MPI Program Execution on Discovery

To run an MPI program on Discovery, you will need to create a job batch script and submit it to Slurm using the sbatch command. A basic Slurm job batch script should have some Slurm directives, a set of modules, and shell commands required to execute the program. Slurm directives prescribe the resource requirements for the job. The shell commands must include the srun command, which’s used to execute the program on Discovery.

Compile and Run the MPI Sequential Search Program on Discovery

This section discusses in general how to run the MPI sequential search program presented in the section Parallel Programming With MPI.

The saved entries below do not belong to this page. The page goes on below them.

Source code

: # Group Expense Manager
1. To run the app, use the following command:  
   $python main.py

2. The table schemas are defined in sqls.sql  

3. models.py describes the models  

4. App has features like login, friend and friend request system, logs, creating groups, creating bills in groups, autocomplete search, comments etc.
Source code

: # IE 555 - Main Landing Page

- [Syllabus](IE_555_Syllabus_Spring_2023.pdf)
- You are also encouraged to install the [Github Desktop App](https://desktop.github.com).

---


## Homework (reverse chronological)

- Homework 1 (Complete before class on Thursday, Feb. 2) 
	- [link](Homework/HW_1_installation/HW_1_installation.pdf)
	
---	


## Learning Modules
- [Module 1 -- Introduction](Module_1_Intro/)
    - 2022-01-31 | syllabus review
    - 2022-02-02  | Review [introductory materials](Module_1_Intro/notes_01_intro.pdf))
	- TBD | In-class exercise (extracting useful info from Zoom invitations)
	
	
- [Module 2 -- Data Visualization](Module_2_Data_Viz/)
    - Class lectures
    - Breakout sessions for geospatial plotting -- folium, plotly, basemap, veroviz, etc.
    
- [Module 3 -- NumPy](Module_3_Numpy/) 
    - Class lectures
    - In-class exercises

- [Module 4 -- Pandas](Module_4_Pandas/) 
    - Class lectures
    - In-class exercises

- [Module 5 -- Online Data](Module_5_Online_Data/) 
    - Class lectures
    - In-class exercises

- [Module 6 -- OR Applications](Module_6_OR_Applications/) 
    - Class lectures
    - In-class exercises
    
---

  • Copy the MPI sequential search program mpi_sequential_search.c the Parallel Programming With MPI page.

  • Create a Makefile to build the program as shown in the following Makefile.

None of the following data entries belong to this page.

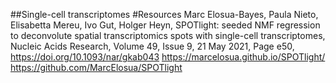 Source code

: ##Single-cell transcriptomes
#Resources 
Marc Elosua-Bayes, Paula Nieto, Elisabetta Mereu, Ivo Gut, Holger Heyn, SPOTlight: seeded NMF regression to deconvolute spatial transcriptomics spots with single-cell transcriptomes, Nucleic Acids Research, Volume 49, Issue 9, 21 May 2021, Page e50, https://doi.org/10.1093/nar/gkab043 
https://marcelosua.github.io/SPOTlight/
https://github.com/MarcElosua/SPOTlight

    # Set the name of the source code file and the executable
    SRC=mpi_sequential_search.c
    OBJ=mpi_sequential_search
    CFLAGS= -o
    
    # A command to compile a parallel program with MPI
    mpi_sequential_search:
    	mpicc $(CFLAGS) $(OBJ) $(SRC)
    
    # Delete the executable file
    clean:
    	rm -f $(OBJ)

    Then, run the make command to compile your program.

  • To run your program on Discovery, you need to create a job script mpi_sequential_search.sh as shown below.

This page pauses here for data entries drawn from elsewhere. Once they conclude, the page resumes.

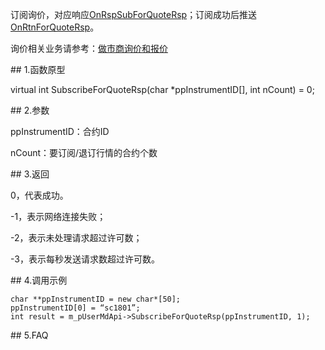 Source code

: <p>订阅询价，对应响应<a href="../../CTHOSTFTDCMDSPI/ONRSPSUBFORQUOTERSP/">OnRspSubForQuoteRsp</a>；订阅成功后推送<a href="../../CTHOSTFTDCMDSPI/ONRTNFORQUOTERSP/">OnRtnForQuoteRsp</a>。</p>
<p>询价相关业务请参考：<a href="../../../QTYWGZ/BJHXJ/">做市商询价和报价</a></p>
<span class="anchor" id="e694e5f9-cd2f-4b30-88c9-85db1e1a88cb"></span>
## 1.函数原型
<p>virtual int SubscribeForQuoteRsp(char *ppInstrumentID[], int nCount) = 0;</p>
<span class="anchor" id="d99951cf-3524-4249-a077-99d907e03074"></span>
## 2.参数
<p>ppInstrumentID：合约ID</p>
<p>nCount：要订阅/退订行情的合约个数</p>
<span class="anchor" id="a1e03b36-e86b-4313-959c-17010aca2ac7"></span>
## 3.返回
<p>0，代表成功。</p>
<p>-1，表示网络连接失败；</p>
<p>-2，表示未处理请求超过许可数；</p>
<p>-3，表示每秒发送请求数超过许可数。</p>
<span class="anchor" id="27997c2d-d993-426f-a49e-aaa9ddcee8f1"></span>
## 4.调用示例
<pre><code>char **ppInstrumentID = new char*[50]; 
ppInstrumentID[0] = “sc1801”;
int result = m_pUserMdApi-&gt;SubscribeForQuoteRsp(ppInstrumentID, 1);
</code></pre>
<span class="anchor" id="e1c47684-2fce-4a1d-b743-00628cb7ffc1"></span>
## 5.FAQ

    Batch script mpi_sequential_search.sh
    #!/bin/bash
    
    #SBATCH --job-name mpi_sequential_search
    #SBATCH --output mpi_sequential_search-%j.out
    #SBATCH --ntasks=4
    #SBATCH --cpus-per-task=1
    #SBATCH --mem-per-cpu=500M
    #SBATCH --partition=normal
    #SBATCH --time=0-00:15:00
    
    ## Load modules
    module load spack/2022a
    module load gcc/12.1.0-2022a-gcc_8.5.0-ivitefn
    module load openmpi/4.1.3-2022a-gcc_12.1.0-slurm-pmix_v4-qg3dxke
    
    ## Shell commands that compile your program and run it using the 'srun' command.
    srun -n 4 mpi_sequential_search 50

Explanation

Below is a brief explanation of the aim of each a Slurm directive used in the batch script presented above.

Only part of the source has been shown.